The largest decreases for urban areas were in Ontario, down 8% and in Quebec, falling 9.4% to annualized rate of 36,800 starts in April, down from 40,600 in March.
On a year-over-year basis, overall housing starts in Quebec dropped even more, falling 25% in April, CMHC Analyst Kevin Hughes told CRE Online
Single-detached starts underwent the biggest decline since April 2010, falling 31%, while multi-family starts tumbled 22%.
Hughes said the large decline in single-detached starts is the result of a surplus of resale homes on the market, as well as a consumer shift in Quebec towards condo-ownership.
An aging population, demand from younger buyers, affordability and a government focus on high-density housing have all been prominent factors leading to increased demand for multi-family housing, he said.
“But when you have a convergence of these factors, you do have periods where everyone hops on board at once and you get a larger supply.
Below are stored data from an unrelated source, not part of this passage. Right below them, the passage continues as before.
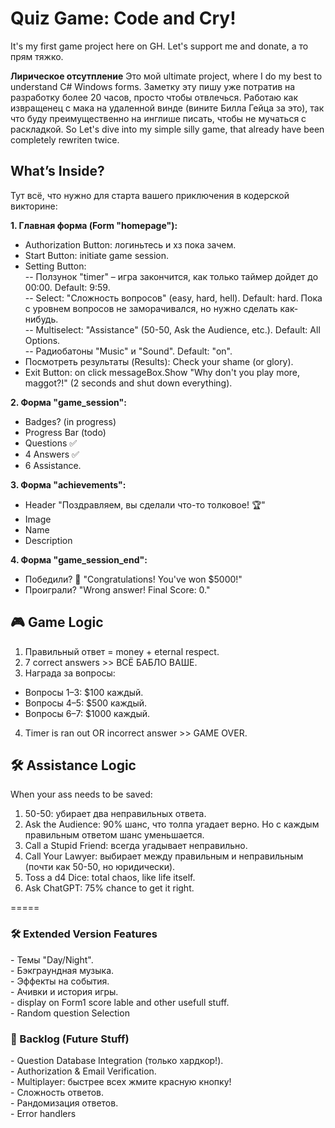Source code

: <h1>Quiz Game: Code and Cry!</h1>
It's my first game project here on GH. Let's support me and donate, а то прям тяжко.

**Лирическое отсутпление**
Это мой ultimate project, where I do my best to understand C# Windows forms. Заметку эту пишу уже потратив на разработку более 20 часов, просто чтобы отвлечься. Работаю как извращенец с мака на удаленной винде (вините Билла Гейца за это), так что буду преимущественно на инглише писать, чтобы не мучаться с раскладкой.
So Let's dive into my simple silly game, that already have been completely rewriten twice.

<h2>What’s Inside?</h2>

Тут всё, что нужно для старта вашего приключения в кодерской викторине:<br>

**1. Главная форма (Form "homepage"):**
- Authorization Button: логиньтесь и хз пока зачем.
- Start Button: initiate game session.
- Setting Button:<br>
 -- Ползунок "timer" – игра закончится, как только таймер дойдет до 00:00. Default: 9:59.<br>
 -- Select: "Сложность вопросов" (easy, hard, hell). Default: hard. Пока с уровнем вопросов не заморачивался, но нужно сделать как-нибудь.<br>
 -- Multiselect: "Assistance" (50-50, Ask the Audience, etc.). Default: All Options.<br>
 -- Радиобатоны "Music" и "Sound". Default: "on".<br>
- Посмотреть результаты (Results): Check your shame (or glory).
- Exit Button: on click messageBox.Show "Why don't you play more, maggot?!" (2 seconds and shut down everything).

**2. Форма "game_session":**

- Badges? (in progress)
- Progress Bar (todo)
- Questions ✅
- 4 Answers ✅
- 6 Assistance.

**3. Форма "achievements":**

- Header "Поздравляем, вы сделали что-то толковое! 🏆"
- Image
- Name
- Description

**4. Форма "game_session_end":**

- Победили? 💸 "Congratulations! You've won $5000!"
- Проиграли? "Wrong answer! Final Score: 0."

<h2>🎮 Game Logic</h2>

1. Правильный ответ = money + eternal respect.
2. 7 correct answers >> ВСЁ БАБЛО ВАШЕ.
3. Награда за вопросы:
- Вопросы 1–3: $100 каждый.
- Вопросы 4–5: $500 каждый.
- Вопросы 6–7: $1000 каждый.
4. Timer is ran out OR incorrect answer >> GAME OVER.

<h2>🛠 Assistance Logic</h2>
When your ass needs to be saved:

1. 50-50: убирает два неправильных ответа.
2. Ask the Audience: 90% шанс, что толпа угадает верно. Но с каждым правильным ответом шанс уменьшается.
3. Call a Stupid Friend: всегда угадывает неправильно.
4. Call Your Lawyer: выбирает между правильным и неправильным (почти как 50-50, но юридически).
5. Toss a d4 Dice: total chaos, like life itself.
6. Ask ChatGPT: 75% chance to get it right.

=====
<h3>🛠 Extended Version Features</h3>
- Темы "Day/Night".
<br>- Бэкграундная музыка.
<br>- Эффекты на события.
<br>- Ачивки и история игры.
<br>- display on Form1 score lable and other usefull stuff.
<br>- Random question Selection 

<h3>🚀 Backlog (Future Stuff)</h3>
- Question Database Integration (только хардкор!).
<br>- Authorization & Email Verification.
<br>- Multiplayer: быстрее всех жмите красную кнопку!
<br>- Сложность ответов.
<br>- Рандомизация ответов.
<br>- Error handlers 


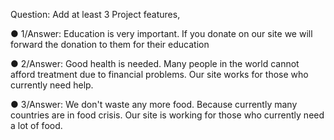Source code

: Question: Add at least 3 Project features,

● 1/Answer: Education is very important. If you donate on our site we will forward the donation to them for their education

● 2/Answer: Good health is needed. Many people in the world cannot afford treatment due to financial problems. Our site works for those who currently need help.

● 3/Answer: We don't waste any more food. Because currently many countries are in food crisis. Our site is working for those who currently need a lot of food.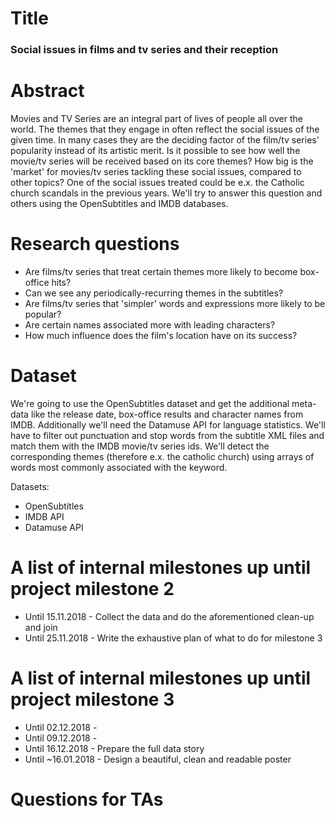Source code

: # Title
### Social issues in films and tv series and their reception

# Abstract
Movies and TV Series are an integral part of lives of people all over the world. The themes that they engage in often reflect the social issues of the given time. In many cases they are the deciding factor of the film/tv series' popularity instead of its artistic merit. Is it possible to see how well the movie/tv series will be received based on its core themes? How big is the 'market' for movies/tv series tackling these social issues, compared to other topics? One of the social issues treated could be e.x. the Catholic church scandals in the previous years. We'll try to answer this question and others using the OpenSubtitles and IMDB databases.

# Research questions
* Are films/tv series that treat certain themes more likely to become box-office hits?
* Can we see any periodically-recurring themes in the subtitles?
* Are films/tv series that 'simpler' words and expressions more likely to be popular?
* Are certain names associated more with leading characters?
* How much influence does the film's location have on its success?

# Dataset
We're going to use the OpenSubtitles dataset and get the additional meta-data like the release date, box-office results and character names from IMDB. Additionally we'll need the Datamuse API for language statistics.  We'll have to filter out punctuation and stop words from the subtitle XML files and match them with the IMDB movie/tv series ids. We'll detect the corresponding themes (therefore e.x. the catholic church) using arrays of words most commonly associated with the keyword.

Datasets:
* OpenSubtitles
* IMDB API
* Datamuse API

# A list of internal milestones up until project milestone 2
* Until 15.11.2018 - Collect the data and do the aforementioned clean-up and join
* Until 25.11.2018 - Write the exhaustive plan of what to do for milestone 3

# A list of internal milestones up until project milestone 3
* Until 02.12.2018 - 
* Until 09.12.2018 -
* Until 16.12.2018 - Prepare the full data story
* Until ~16.01.2018 - Design a beautiful, clean and readable poster

# Questions for TAs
That’s happened to Quebec a couple of times in the last decade and at the time people were wondering is that worrisome,” Hughes said.
Still, he said each time the market has experienced an oversupply of homes it’s been able to absorb it.
Urban starts in other areas of the country were up 23.5% in British Columbia, 5.4% in the Prairie region and 10.4% in the Atlantic region.
From January through April, housing starts were up 96% in Prince Edward Island compared to a year ago, and up 42% in Saskatchewan. But they were down 48% in New Brunswick during the same period and down 30% in Alberta.